Document images with source code:
* * * * * * * * *
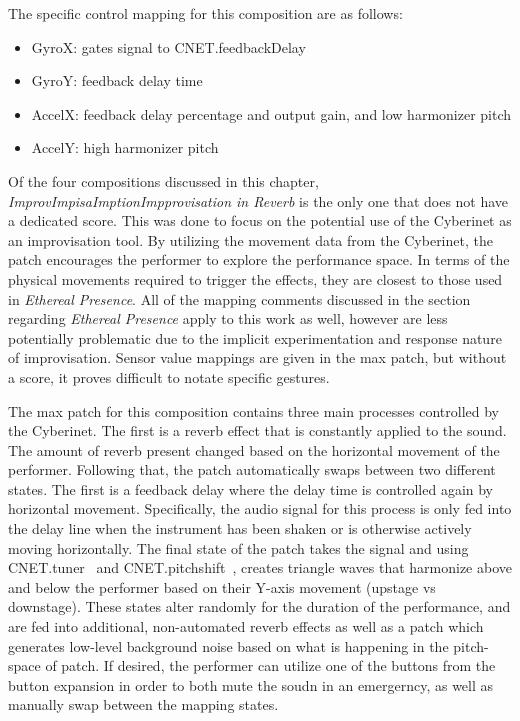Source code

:The specific control mapping for this composition are as follows: 

\begin{itemize}
    \item GyroX: gates signal to CNET.feedbackDelay~
    \item GyroY: feedback delay time
    \item AccelX: feedback delay percentage and output gain, and low harmonizer pitch
    \item AccelY: high harmonizer pitch
\end{itemize}

Of the four compositions discussed in this chapter, \textit{ImprovImpisaImptionImpprovisation in Reverb} is the only one that does not have a dedicated score. This was done to focus on the potential use of the Cyberinet as an improvisation tool. By utilizing the movement data from the Cyberinet, the patch encourages the performer to explore the performance space. In terms of the physical movements required to trigger the effects, they are closest to those used in \textit{Ethereal Presence}. All of the mapping comments discussed in the section regarding \textit{Ethereal Presence} apply to this work as well, however are less potentially problematic due to the implicit experimentation and response nature of improvisation. Sensor value mappings are given in the max patch, but without a score, it proves difficult to notate specific gestures.

The max patch for this composition contains three main processes controlled by the Cyberinet. The first is a reverb effect that is constantly applied to the sound. The amount of reverb present changed based on the horizontal movement of the performer. Following that, the patch automatically swaps between two different states. The first is a feedback delay where the delay time is controlled again by horizontal movement. Specifically, the audio signal for this process is only fed into the delay line when the instrument has been shaken or is otherwise actively moving horizontally. The final state of the patch takes the signal and using CNET.tuner~ and CNET.pitchshift~, creates triangle waves that harmonize above and below the performer based on their Y-axis movement (upstage vs downstage). These states alter randomly for the duration of the performance, and are fed into additional, non-automated reverb effects as well as a patch which generates low-level background noise based on what is happening in the pitch-space of patch. If desired, the performer can utilize one of the buttons from the button expansion in order to both mute the soudn in an emergerncy, as well as manually swap between the mapping states.

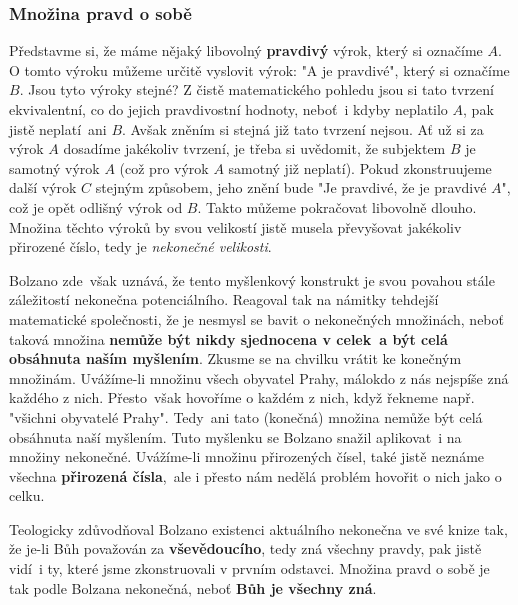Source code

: \subsubsection{Množina pravd o sobě}
Představme si, že máme nějaký libovolný \textbf{pravdivý} výrok, který si označíme $A$. O tomto výroku můžeme určitě vyslovit výrok: "A je pravdivé", který si označíme $B$. Jsou tyto výroky stejné? Z čistě matematického pohledu jsou si tato tvrzení ekvivalentní, co do jejich pravdivostní hodnoty, neboť~i kdyby neplatilo $A$, pak jistě neplatí~ani $B$. Avšak zněním si stejná již tato tvrzení nejsou. Ať už si za výrok $A$ dosadíme jakékoliv tvrzení, je třeba si uvědomit, že subjektem $B$ je samotný výrok $A$ (což pro výrok $A$ samotný již neplatí). Pokud zkonstruujeme další výrok $C$ stejným způsobem, jeho znění bude "Je pravdivé, že je pravdivé $A$", což je opět odlišný výrok od $B$. Takto můžeme pokračovat libovolně dlouho. Množina těchto výroků by svou velikostí jistě musela převyšovat jakékoliv přirozené číslo, tedy je \emph{nekonečné velikosti}.

Bolzano zde~však uznává, že tento myšlenkový konstrukt je svou povahou stále záležitostí nekonečna potenciálního. Reagoval tak na námitky tehdejší matematické společnosti, že je nesmysl se bavit o nekonečných množinách, neboť taková množina \textbf{nemůže být nikdy sjednocena v celek~a být celá obsáhnuta naším myšlením}. Zkusme se na chvilku vrátit ke konečným množinám. Uvážíme-li množinu všech obyvatel Prahy, málokdo z nás nejspíše zná každého z nich. Přesto~však hovoříme o každém z nich, když řekneme např. "všichni obyvatelé Prahy". Tedy~ani tato (konečná) množina nemůže být celá obsáhnuta naší myšlením. Tuto myšlenku se Bolzano snažil aplikovat~i na množiny nekonečné. Uvážíme-li množinu přirozených čísel, také jistě neznáme všechna \textbf{přirozená čísla},~ale i přesto nám nedělá problém hovořit o nich jako o celku.

Teologicky zdůvodňoval Bolzano existenci aktuálního nekonečna ve své knize tak, že je-li Bůh považován za \textbf{vševědoucího}, tedy zná všechny pravdy, pak jistě vidí~i ty, které jsme zkonstruovali v prvním odstavci. Množina pravd o sobě je tak podle Bolzana nekonečná, neboť \textbf{Bůh je všechny zná}.\cite{Bolzano1963}

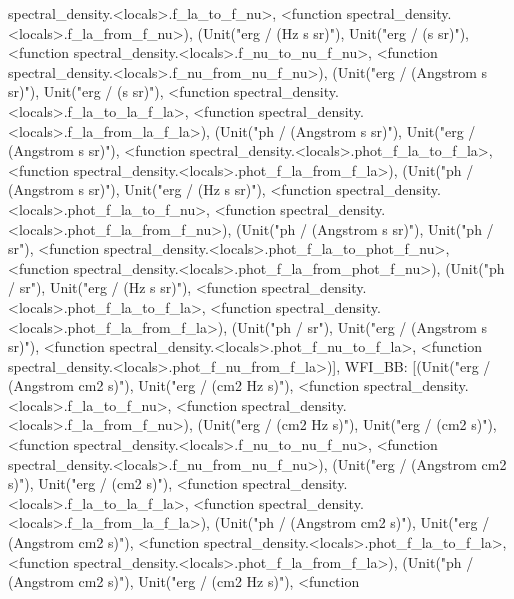 \documentclass[letterpaper,10pt,english]{sphinxmanual}
\begin{document}
\begin{fulllineitems}
spectral\_density.\textless{}locals\textgreater{}.f\_la\_to\_f\_nu\textgreater{}, \textless{}function spectral\_density.\textless{}locals\textgreater{}.f\_la\_from\_f\_nu\textgreater{}), (Unit("erg / (Hz s sr)"), Unit("erg / (s sr)"), \textless{}function spectral\_density.\textless{}locals\textgreater{}.f\_nu\_to\_nu\_f\_nu\textgreater{}, \textless{}function spectral\_density.\textless{}locals\textgreater{}.f\_nu\_from\_nu\_f\_nu\textgreater{}), (Unit("erg / (Angstrom s sr)"), Unit("erg / (s sr)"), \textless{}function spectral\_density.\textless{}locals\textgreater{}.f\_la\_to\_la\_f\_la\textgreater{}, \textless{}function spectral\_density.\textless{}locals\textgreater{}.f\_la\_from\_la\_f\_la\textgreater{}), (Unit("ph / (Angstrom s sr)"), Unit("erg / (Angstrom s sr)"), \textless{}function spectral\_density.\textless{}locals\textgreater{}.phot\_f\_la\_to\_f\_la\textgreater{}, \textless{}function spectral\_density.\textless{}locals\textgreater{}.phot\_f\_la\_from\_f\_la\textgreater{}), (Unit("ph / (Angstrom s sr)"), Unit("erg / (Hz s sr)"), \textless{}function spectral\_density.\textless{}locals\textgreater{}.phot\_f\_la\_to\_f\_nu\textgreater{}, \textless{}function spectral\_density.\textless{}locals\textgreater{}.phot\_f\_la\_from\_f\_nu\textgreater{}), (Unit("ph / (Angstrom s sr)"), Unit("ph / sr"), \textless{}function spectral\_density.\textless{}locals\textgreater{}.phot\_f\_la\_to\_phot\_f\_nu\textgreater{}, \textless{}function spectral\_density.\textless{}locals\textgreater{}.phot\_f\_la\_from\_phot\_f\_nu\textgreater{}), (Unit("ph / sr"), Unit("erg / (Hz s sr)"), \textless{}function spectral\_density.\textless{}locals\textgreater{}.phot\_f\_la\_to\_f\_la\textgreater{}, \textless{}function spectral\_density.\textless{}locals\textgreater{}.phot\_f\_la\_from\_f\_la\textgreater{}), (Unit("ph / sr"), Unit("erg / (Angstrom s sr)"), \textless{}function spectral\_density.\textless{}locals\textgreater{}.phot\_f\_nu\_to\_f\_la\textgreater{}, \textless{}function spectral\_density.\textless{}locals\textgreater{}.phot\_f\_nu\_from\_f\_la\textgreater{}){]}, \textquotesingle{}WFI\_BB\textquotesingle{}: {[}(Unit("erg / (Angstrom cm2 s)"), Unit("erg / (cm2 Hz s)"), \textless{}function spectral\_density.\textless{}locals\textgreater{}.f\_la\_to\_f\_nu\textgreater{}, \textless{}function spectral\_density.\textless{}locals\textgreater{}.f\_la\_from\_f\_nu\textgreater{}), (Unit("erg / (cm2 Hz s)"), Unit("erg / (cm2 s)"), \textless{}function spectral\_density.\textless{}locals\textgreater{}.f\_nu\_to\_nu\_f\_nu\textgreater{}, \textless{}function spectral\_density.\textless{}locals\textgreater{}.f\_nu\_from\_nu\_f\_nu\textgreater{}), (Unit("erg / (Angstrom cm2 s)"), Unit("erg / (cm2 s)"), \textless{}function spectral\_density.\textless{}locals\textgreater{}.f\_la\_to\_la\_f\_la\textgreater{}, \textless{}function spectral\_density.\textless{}locals\textgreater{}.f\_la\_from\_la\_f\_la\textgreater{}), (Unit("ph / (Angstrom cm2 s)"), Unit("erg / (Angstrom cm2 s)"), \textless{}function spectral\_density.\textless{}locals\textgreater{}.phot\_f\_la\_to\_f\_la\textgreater{}, \textless{}function spectral\_density.\textless{}locals\textgreater{}.phot\_f\_la\_from\_f\_la\textgreater{}), (Unit("ph / (Angstrom cm2 s)"), Unit("erg / (cm2 Hz s)"), \textless{}function 
\end{fulllineitems}
\end{document}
* * * * * * * * *
◆ Problem details: Every line above that includes the string "harmonizer" needs to be copied.

◆ Answer area:
    \item AccelX: feedback delay percentage and output gain, and low harmonizer pitch
    \item AccelY: high harmonizer pitch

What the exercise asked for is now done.